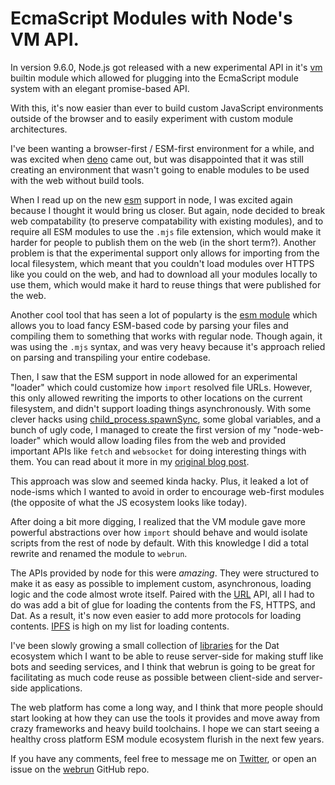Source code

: # EcmaScript Modules with Node's VM API.

In version 9.6.0, Node.js got released with a new experimental API in it's [vm](https://nodejs.org/api/vm.html#vm_module_link_linker) builtin module which allowed for plugging into the EcmaScript module system with an elegant promise-based API.

With this, it's now easier than ever to build custom JavaScript environments outside of the browser and to easily experiment with custom module architectures.

I've been wanting a browser-first / ESM-first environment for a while, and was excited when [deno](https://github.com/ry/deno_dev) came out, but was disappointed that it was still creating an environment that wasn't going to enable modules to be used with the web without build tools.

When I read up on the new [esm](https://nodejs.org/api/esm.html) support in node, I was excited again because I thought it would bring us closer. But again, node decided to break web compatability (to preserve compatability with existing modules), and to require all ESM modules to use the `.mjs` file extension, which would make it harder for people to publish them on the web (in the short term?). Another problem is that the experimental support only allows for importing from the local filesystem, which meant that you couldn't load modules over HTTPS like you could on the web, and had to download all your modules locally to use them, which would make it hard to reuse things that were published for the web.

Another cool tool that has seen a lot of popularty is the [esm module](https://github.com/standard-things/esm) which allows you to load fancy ESM-based code by parsing your files and compiling them to something that works with regular node. Though again, it was using the `.mjs` syntax, and was very heavy because it's approach relied on parsing and transpiling your entire codebase.

Then, I saw that the ESM support in node allowed for an experimental "loader" which could customize how `import` resolved file URLs. However, this only allowed rewriting the imports to other locations on the current filesystem, and didn't support loading things asynchronously. With some clever hacks using [child_process.spawnSync](https://nodejs.org/api/child_process.html#child_process_child_process_execsync_command_options), some global variables, and a bunch of ugly code, I managed to create the first version of my "node-web-loader" which would allow loading files from the web and provided important APIs like `fetch` and `websocket` for doing interesting things with them. You can read about it more in my [original blog post](https://rangermauve.hashbase.io/posts/node-loader-for-web-and-p2p).

This approach was slow and seemed kinda hacky. Plus, it leaked a lot of node-isms which I wanted to avoid in order to encourage web-first modules (the opposite of what the JS ecosystem looks like today).

After doing a bit more digging, I realized that the VM module gave more powerful abstractions over how `import` should behave and would isolate scripts from the rest of node by default. With this knowledge I did a total rewrite and renamed the module to `webrun`.

The APIs provided by node for this were *amazing*. They were structured to make it as easy as possible to implement custom, asynchronous, loading logic and the code almost wrote itself. Paired with the [URL](https://developer.mozilla.org/en-US/docs/Web/API/URL) API, all I had to do was add a bit of glue for loading the contents from the FS, HTTPS, and Dat. As a result, it's now even easier to add more protocols for loading contents. [IPFS](https://ipfs.io/) is high on my list for loading contents.

I've been slowly growing a small collection of [libraries](dat://da03b54ff070571e65e41766544e0924ca1212b212d881542fd1abcebb9593bb/) for the Dat ecosystem which I want to be able to reuse server-side for making stuff like bots and seeding services, and I think that webrun is going to be great for facilitating as much code reuse as possible between client-side and server-side applications.

The web platform has come a long way, and I think that more people should start looking at how they can use the tools it provides and move away from crazy frameworks and heavy build toolchains. I hope we can start seeing a healthy cross platform ESM module ecosystem flurish in the next few years.

If you have any comments, feel free to message me on [Twitter](https://mobile.twitter.com/RangerMauve/status/1035904272037294080), or open an issue on the [webrun](https://github.com/RangerMauve/webrun/issues) GitHub repo.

= = = = =

* EXERCISE OBJECTIVE: Reproduce each line of the records in which "again" appears.

* SOLUTION:
When I read up on the new [esm](https://nodejs.org/api/esm.html) support in node, I was excited again because I thought it would bring us closer. But again, node decided to break web compatability (to preserve compatability with existing modules), and to require all ESM modules to use the `.mjs` file extension, which would make it harder for people to publish them on the web (in the short term?). Another problem is that the experimental support only allows for importing from the local filesystem, which meant that you couldn't load modules over HTTPS like you could on the web, and had to download all your modules locally to use them, which would make it hard to reuse things that were published for the web.
Another cool tool that has seen a lot of popularty is the [esm module](https://github.com/standard-things/esm) which allows you to load fancy ESM-based code by parsing your files and compiling them to something that works with regular node. Though again, it was using the `.mjs` syntax, and was very heavy because it's approach relied on parsing and transpiling your entire codebase.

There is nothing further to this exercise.